Why Mercury and Zephyr.
In the first tweet, I showcased how to get raw events for the YieldBlox blend pool, but what if we want more structured data that is processed, indexed and retrieved in a way that is specific to the protocol and the pool?
This is often an important requirement for bigger and more structured protocols, or in general for a more efficient and real-time data provision.
Gernerally, to truly achieve this with hands on the code protocols would have to have their own server running a stellar core node, software to connect to its data, and processing logic on raw XDR data and initiate hours-long (if not days) catchups. However, leveraging Mercury's cloud execution environment we can achieve the exact same behaviour without having to run any infrastructure or code complex adapter logic.

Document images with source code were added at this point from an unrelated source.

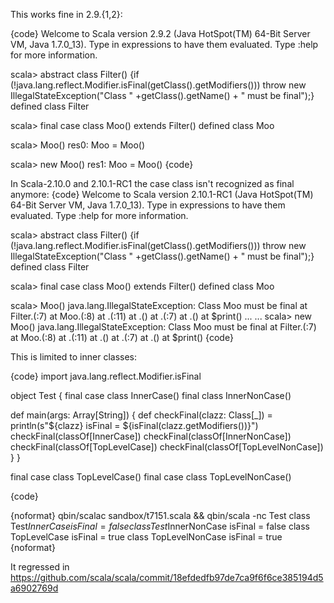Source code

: This works fine in 2.9.{1,2}:

{code}
Welcome to Scala version 2.9.2 (Java HotSpot(TM) 64-Bit Server VM, Java 1.7.0_13).
Type in expressions to have them evaluated.
Type :help for more information.

scala> abstract class Filter() {if (!java.lang.reflect.Modifier.isFinal(getClass().getModifiers())) throw new IllegalStateException("Class " +getClass().getName() + " must be final");}
defined class Filter

scala> final case class Moo() extends Filter()
defined class Moo

scala> Moo()
res0: Moo = Moo()

scala> new Moo()
res1: Moo = Moo()
{code}

In Scala-2.10.0 and 2.10.1-RC1 the case class isn't recognized as final anymore:
{code}
Welcome to Scala version 2.10.1-RC1 (Java HotSpot(TM) 64-Bit Server VM, Java 1.7.0_13).
Type in expressions to have them evaluated.
Type :help for more information.

scala> abstract class Filter() {if (!java.lang.reflect.Modifier.isFinal(getClass().getModifiers())) throw new IllegalStateException("Class " +getClass().getName() + " must be final");}
defined class Filter

scala> final case class Moo() extends Filter()
defined class Moo

scala> Moo()
java.lang.IllegalStateException: Class Moo must be final
        at Filter.<init>(<console>:7)
        at Moo.<init>(<console>:8)
        at .<init>(<console>:11)
        at .<clinit>(<console>)
        at .<init>(<console>:7)
        at .<clinit>(<console>)
        at $print(<console>)
...
...
scala> new Moo()
java.lang.IllegalStateException: Class Moo must be final
        at Filter.<init>(<console>:7)
        at Moo.<init>(<console>:8)
        at .<init>(<console>:11)
        at .<clinit>(<console>)
        at .<init>(<console>:7)
        at .<clinit>(<console>)
        at $print(<console>)
{code}


This is limited to inner classes:

{code}
import java.lang.reflect.Modifier.isFinal

object Test {
  final case class InnerCase()
  final class InnerNonCase()

  def main(args: Array[String]) {
    def checkFinal(clazz: Class[_]) =
      println(s"${clazz} isFinal = ${isFinal(clazz.getModifiers())}")
    checkFinal(classOf[InnerCase])
    checkFinal(classOf[InnerNonCase])
    checkFinal(classOf[TopLevelCase])
    checkFinal(classOf[TopLevelNonCase])
  }
}

final case class TopLevelCase()
final case class TopLevelNonCase()

{code}

{noformat}
qbin/scalac sandbox/t7151.scala && qbin/scala -nc Test
class Test$InnerCase isFinal = false
class Test$InnerNonCase isFinal = false
class TopLevelCase isFinal = true
class TopLevelNonCase isFinal = true
{noformat}

It regressed in https://github.com/scala/scala/commit/18efdedfb97de7ca9f6f6ce385194d5a6902769d
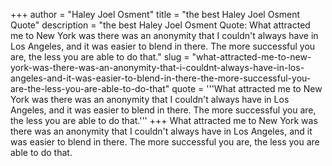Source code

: +++
author = "Haley Joel Osment"
title = "the best Haley Joel Osment Quote"
description = "the best Haley Joel Osment Quote: What attracted me to New York was there was an anonymity that I couldn't always have in Los Angeles, and it was easier to blend in there. The more successful you are, the less you are able to do that."
slug = "what-attracted-me-to-new-york-was-there-was-an-anonymity-that-i-couldnt-always-have-in-los-angeles-and-it-was-easier-to-blend-in-there-the-more-successful-you-are-the-less-you-are-able-to-do-that"
quote = '''What attracted me to New York was there was an anonymity that I couldn't always have in Los Angeles, and it was easier to blend in there. The more successful you are, the less you are able to do that.'''
+++
What attracted me to New York was there was an anonymity that I couldn't always have in Los Angeles, and it was easier to blend in there. The more successful you are, the less you are able to do that.
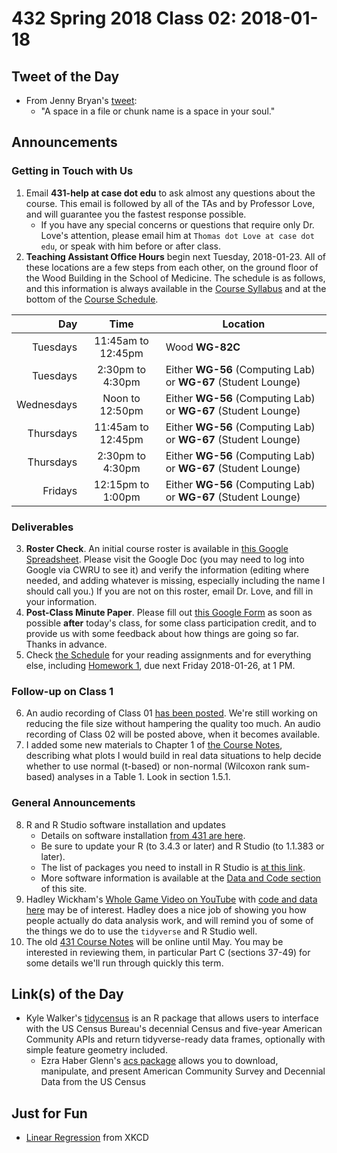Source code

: # 432 Spring 2018 Class 02: 2018-01-18

## Tweet of the Day

- From Jenny Bryan's [tweet](https://twitter.com/JennyBryan/status/904884391171678208):
    - "A space in a file or chunk name is a space in your soul."

## Announcements

### Getting in Touch with Us

1. Email **431-help at case dot edu** to ask almost any questions about the course. This email is followed by all of the TAs and by Professor Love, and will guarantee you the fastest response possible.
    - If you have any special concerns or questions that require only Dr. Love's attention, please email him at `Thomas dot Love at case dot edu`, or speak with him before or after class.
2. **Teaching Assistant Office Hours** begin next Tuesday, 2018-01-23. All of these locations are a few steps from each other, on the ground floor of the Wood Building in the School of Medicine. The schedule is as follows, and this information is always available in the [Course Syllabus](https://thomaselove.github.io/432-syllabus/) and at the bottom of the [Course Schedule](https://github.com/THOMASELOVE/432-2018/blob/master/SCHEDULE.md).

Day | Time | Location
--------: | :----------------: | -----------------
Tuesdays  | 11:45am to 12:45pm | Wood **WG-82C**
Tuesdays  | 2:30pm to 4:30pm | Either **WG-56** (Computing Lab) or **WG-67** (Student Lounge)
Wednesdays | Noon to 12:50pm | Either **WG-56** (Computing Lab) or **WG-67** (Student Lounge)
Thursdays | 11:45am to 12:45pm | Either **WG-56** (Computing Lab) or **WG-67** (Student Lounge)
Thursdays  | 2:30pm to 4:30pm | Either **WG-56** (Computing Lab) or **WG-67** (Student Lounge)
Fridays | 12:15pm to 1:00pm | Either **WG-56** (Computing Lab) or **WG-67** (Student Lounge)

### Deliverables

3. **Roster Check**. An initial course roster is available in [this Google Spreadsheet](https://docs.google.com/spreadsheets/d/1ZbTK4ldaex03ez-TSTq7btOW15XOv9J2ZpIbKh0GBYU/edit?usp=sharing). Please visit the Google Doc (you may need to log into Google via CWRU to see it) and verify the information (editing where needed, and adding whatever is missing, especially including the name I should call you.) If you are not on this roster, email Dr. Love, and fill in your information.
4. **Post-Class Minute Paper**. Please fill out [this Google Form](https://goo.gl/forms/qfzI3jro5wyi6vEC2) as soon as possible **after** today's class, for some class participation credit, and to provide us with some feedback about how things are going so far. Thanks in advance.
5. Check [the Schedule](https://github.com/THOMASELOVE/432-2018/blob/master/SCHEDULE.md) for your reading assignments and for everything else, including [Homework 1](https://github.com/THOMASELOVE/432-2018/tree/master/assignments/hw1), due next Friday 2018-01-26, at 1 PM. 


### Follow-up on Class 1

6. An audio recording of Class 01 [has been posted](https://github.com/THOMASELOVE/432-2018/blob/master/slides/class01/class01_audio_2018-01-16.mp3). We're still working on reducing the file size without hampering the quality too much. An audio recording of Class 02 will be posted above, when it becomes available.
7. I added some new materials to Chapter 1 of [the Course Notes](https://thomaselove.github.io/432-notes/), describing what plots I would build in real data situations to help decide whether to use normal (t-based) or non-normal (Wilcoxon rank sum-based) analyses in a Table 1. Look in section 1.5.1.

### General Announcements

8. R and R Studio software installation and updates
    - Details on software installation [from 431 are here](https://github.com/THOMASELOVE/431/blob/master/software-installation-431.md). 
    - Be sure to update your R (to 3.4.3 or later) and R Studio (to 1.1.383 or later). 
    - The list of packages you need to install in R Studio is [at this link](https://github.com/THOMASELOVE/432-2018/blob/master/data-and-code/PACKAGES.MD).
    - More software information is available at the [Data and Code section](https://github.com/THOMASELOVE/432-2018/tree/master/data-and-code) of this site.
9. Hadley Wickham's [Whole Game Video on YouTube](https://youtu.be/go5Au01Jrvs) with [code and data here](https://github.com/hadley/building-permits) may be of interest. Hadley does a nice job of showing you how people actually do data analysis work, and will remind you of some of the things we do to use the `tidyverse` and R Studio well. 
10. The old [431 Course Notes](https://thomaselove.github.io/431notes/) will be online until May. You may be interested in reviewing them, in particular Part C (sections 37-49) for some details we'll run through quickly this term.

## Link(s) of the Day

- Kyle Walker's [tidycensus](https://github.com/walkerke/tidycensus) is an R package that allows users to interface with the US Census Bureau's decennial Census and five-year American Community APIs and return tidyverse-ready data frames, optionally with simple feature geometry included.
    - Ezra Haber Glenn's [acs package](https://cran.r-project.org/web/packages/acs/index.html) allows you to download, manipulate, and present American Community Survey and Decennial Data from the US Census

## Just for Fun

- [Linear Regression](https://xkcd.com/1725/) from XKCD

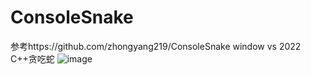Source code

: # ConsoleSnake
参考https://github.com/zhongyang219/ConsoleSnake
window vs 2022 
C++贪吃蛇
![image](https://user-images.githubusercontent.com/73595318/227099079-b1cc2f95-0b40-458e-9148-927bfc3b636b.png)

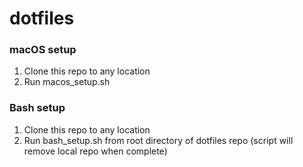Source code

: # dotfiles
### macOS setup
1. Clone this repo to any location
2. Run macos_setup.sh

### Bash setup
1. Clone this repo to any location
2. Run bash_setup.sh from root directory of dotfiles repo (script will remove local repo when complete)
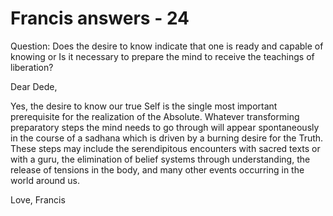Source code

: # Francis answers - 24

Question: Does the desire to know indicate that one is ready and capable of knowing or Is it necessary to prepare the mind to receive the teachings of liberation?
 
  

Dear Dede,

  

Yes, the desire to know our true Self is the single most important prerequisite for the realization of the Absolute. Whatever transforming preparatory steps the mind needs to go through will appear spontaneously in the course of a sadhana which is driven by a burning desire for the Truth. These steps may include the serendipitous encounters with sacred texts or with a guru, the elimination of belief systems through understanding, the release of tensions in the body, and many other events occurring in the world around us.

  

Love, Francis

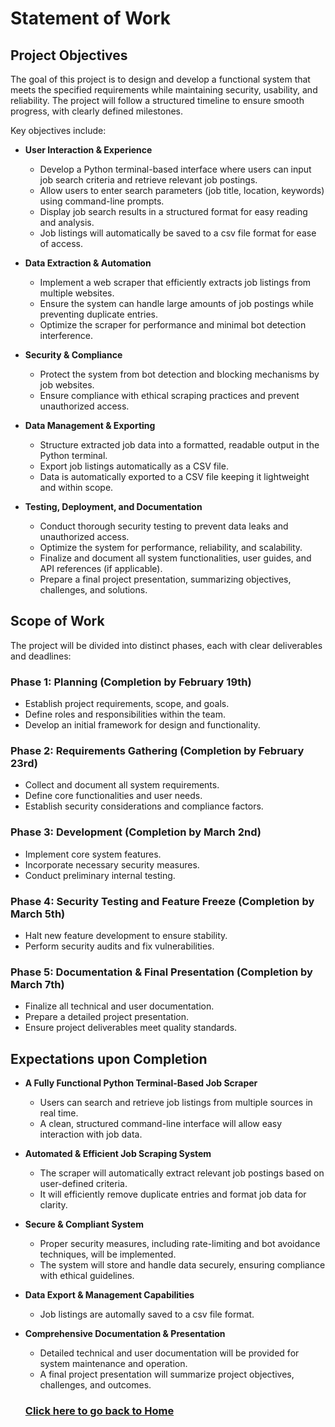 # Statement of Work

## Project Objectives
The goal of this project is to design and develop a functional system that meets the specified requirements while maintaining security, usability, and reliability. The project will follow a structured timeline to ensure smooth progress, with clearly defined milestones.

Key objectives include:
- **User Interaction & Experience**
  - Develop a Python terminal-based interface where users can input job search criteria and retrieve relevant job postings.
  - Allow users to enter search parameters (job title, location, keywords) using command-line prompts.
  - Display job search results in a structured format for easy reading and analysis.
  - Job listings will automatically be saved to a csv file format for ease of access.

- **Data Extraction & Automation**
  - Implement a web scraper that efficiently extracts job listings from multiple websites.
  - Ensure the system can handle large amounts of job postings while preventing duplicate entries.
  - Optimize the scraper for performance and minimal bot detection interference.
 
- **Security & Compliance**
  - Protect the system from bot detection and blocking mechanisms by job websites.
  - Ensure compliance with ethical scraping practices and prevent unauthorized access.

- **Data Management & Exporting**
  - Structure extracted job data into a formatted, readable output in the Python terminal.
  - Export job listings automatically as a CSV file.
  - Data is automatically exported to a CSV file keeping it lightweight and within scope.

- **Testing, Deployment, and Documentation**
  - Conduct thorough security testing to prevent data leaks and unauthorized access.
  - Optimize the system for performance, reliability, and scalability.
  - Finalize and document all system functionalities, user guides, and API references (if applicable).
  - Prepare a final project presentation, summarizing objectives, challenges, and solutions.

## Scope of Work
The project will be divided into distinct phases, each with clear deliverables and deadlines:

### Phase 1: Planning (Completion by February 19th)
- Establish project requirements, scope, and goals.
- Define roles and responsibilities within the team.
- Develop an initial framework for design and functionality.
  
### Phase 2: Requirements Gathering (Completion by February 23rd)
- Collect and document all system requirements.
- Define core functionalities and user needs.
- Establish security considerations and compliance factors.
  
### Phase 3: Development (Completion by March 2nd)
- Implement core system features.
- Incorporate necessary security measures.
- Conduct preliminary internal testing.
  
### Phase 4: Security Testing and Feature Freeze (Completion by March 5th)
- Halt new feature development to ensure stability.
- Perform security audits and fix vulnerabilities.
  
### Phase 5: Documentation & Final Presentation (Completion by March 7th)
- Finalize all technical and user documentation.
- Prepare a detailed project presentation.
- Ensure project deliverables meet quality standards.

## Expectations upon Completion
- **A Fully Functional Python Terminal-Based Job Scraper**
  - Users can search and retrieve job listings from multiple sources in real time.
  - A clean, structured command-line interface will allow easy interaction with job data.
    
- **Automated & Efficient Job Scraping System**
  - The scraper will automatically extract relevant job postings based on user-defined criteria.
  - It will efficiently remove duplicate entries and format job data for clarity.

- **Secure & Compliant System**
  - Proper security measures, including rate-limiting and bot avoidance techniques, will be implemented.
  - The system will store and handle data securely, ensuring compliance with ethical guidelines.

- **Data Export & Management Capabilities**
  - Job listings are automally saved to a csv file format.
 
- **Comprehensive Documentation & Presentation**
  - Detailed technical and user documentation will be provided for system maintenance and operation.
  - A final project presentation will summarize project objectives, challenges, and outcomes.
 
  ### **[Click here to go back to Home](https://github.com/kiffit/waterfall-project)**

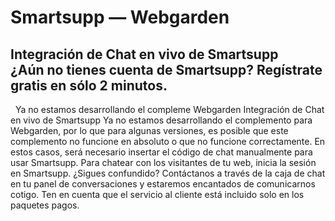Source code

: # Smartsupp — Webgarden
## Integración de Chat en vivo de Smartsupp ¿Aún no tienes cuenta de Smartsupp? Regístrate gratis en sólo 2 minutos.
  Ya no estamos desarrollando el compleme
Webgarden 
Integración de Chat en vivo de Smartsupp
Ya no estamos desarrollando el complemento para Webgarden, por lo que para algunas versiones, es posible que este complemento no funcione en absoluto o que no funcione correctamente. En estos casos, será necesario insertar el código de chat manualmente para usar Smartsupp.
Para chatear con los visitantes de tu web, inicia la sesión en Smartsupp.
¿Sigues confundido? Contáctanos a través de la caja de chat en tu panel de conversaciones y estaremos encantados de comunicarnos cotigo. Ten en cuenta que el servicio al cliente está incluido solo en los paquetes pagos.

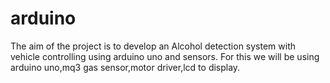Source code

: # arduino
The aim of the project is to develop an Alcohol detection system with vehicle controlling using arduino uno and sensors.
For this we will be using arduino uno,mq3 gas sensor,motor driver,lcd to display.

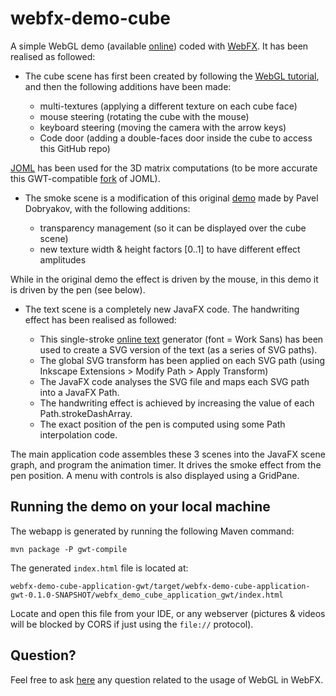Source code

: # webfx-demo-cube

A simple WebGL demo (available [online](https://cube.webfx.dev)) coded with [WebFX](https://github.com/webfx-project/webfx). It has been realised as followed:

- The cube scene has first been created by following the [WebGL tutorial](https://developer.mozilla.org/en-US/docs/Web/API/WebGL_API/Tutorial), and then the following additions have been made:

    - multi-textures (applying a different texture on each cube face)
    - mouse steering (rotating the cube with the mouse)
    - keyboard steering (moving the camera with the arrow keys)
    - Code door (adding a double-faces door inside the cube to access this GitHub repo)

[JOML](https://github.com/JOML-CI/JOML) has been used for the 3D matrix computations (to be more accurate this GWT-compatible [fork](https://github.com/webfx-libs/webfx-lib-joml/tree/webfx) of JOML).

- The smoke scene is a modification of this original [demo](https://codepen.io/PavelDoGreat/pen/zdWzEL) made by Pavel Dobryakov, with the following additions:

    - transparency management (so it can be displayed over the cube scene)
    - new texture width & height factors [0..1] to have different effect amplitudes

While in the original demo the effect is driven by the mouse, in this demo it is driven by the  pen (see below).

- The text scene is a completely new JavaFX code. The handwriting effect has been realised as followed:

  - This single-stroke [online text](https://www.templatemaker.nl/singlelinetext/) generator (font = Work Sans) has been used to create a SVG version of the text (as a series of SVG paths).
  - The global SVG transform has been applied on each SVG path (using Inkscape Extensions > Modify Path > Apply Transform)
  - The JavaFX code analyses the SVG file and maps each SVG path into a JavaFX Path.
  - The handwriting effect is achieved by increasing the value of each Path.strokeDashArray.
  - The exact position of the pen is computed using some Path interpolation code.

The main application code assembles these 3 scenes into the JavaFX scene graph, and program the animation timer. It drives the smoke effect from the pen position. A menu with controls is also displayed using a GridPane.

## Running the demo on your local machine

The webapp is generated by running the following Maven command:

`mvn package -P gwt-compile`

The generated `index.html` file is located at:

`webfx-demo-cube-application-gwt/target/webfx-demo-cube-application-gwt-0.1.0-SNAPSHOT/webfx_demo_cube_application_gwt/index.html`

Locate and open this file from your IDE, or any webserver (pictures & videos will be blocked by CORS if just using the `file://` protocol).

## Question?

Feel free to ask [here](https://github.com/webfx-project/webfx/discussions/27) any question related to the usage of WebGL in WebFX.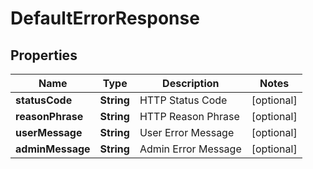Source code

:

# DefaultErrorResponse


## Properties

Name | Type | Description | Notes
------------ | ------------- | ------------- | -------------
**statusCode** | **String** | HTTP Status Code |  [optional]
**reasonPhrase** | **String** | HTTP Reason Phrase |  [optional]
**userMessage** | **String** | User Error Message |  [optional]
**adminMessage** | **String** | Admin Error Message |  [optional]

Imagine that you could just write a program using an SDK built for building indexers, compile, deploy and immediately start querying. Additionally, you can rely on already processed historical data making catchups much faster.
No Vendor Lock-In
Note that once you write your zephyr program it's not only bound to be executed in our servers, you can choose to self host and execute it on your infrastructure. Of course, you'd loose many of the features of our cloud environment (catchups, function invocation infra, etc), but your program can run anywhere!
Setup
To write custom indexers and APIs with Mercury, you'll need three things:
- Rust installed (you can skip this assuming that you already work with Soroban smart contracts)
- Mercury CLI installed:
cargo install mercury-cli. - A Mercury account. We'll be working on mainnet so you need to create a mainnet account: https://main.mercurydata.app.
Creating the project.
To create a new Mercury project, use the Mercury CLI:
mercury-cli new-project --name blend-ybx
Now we're ready to start writing our API.
Writing the API
Full code is at https://github.com/heytdep/blend-ybx-pool-indexer.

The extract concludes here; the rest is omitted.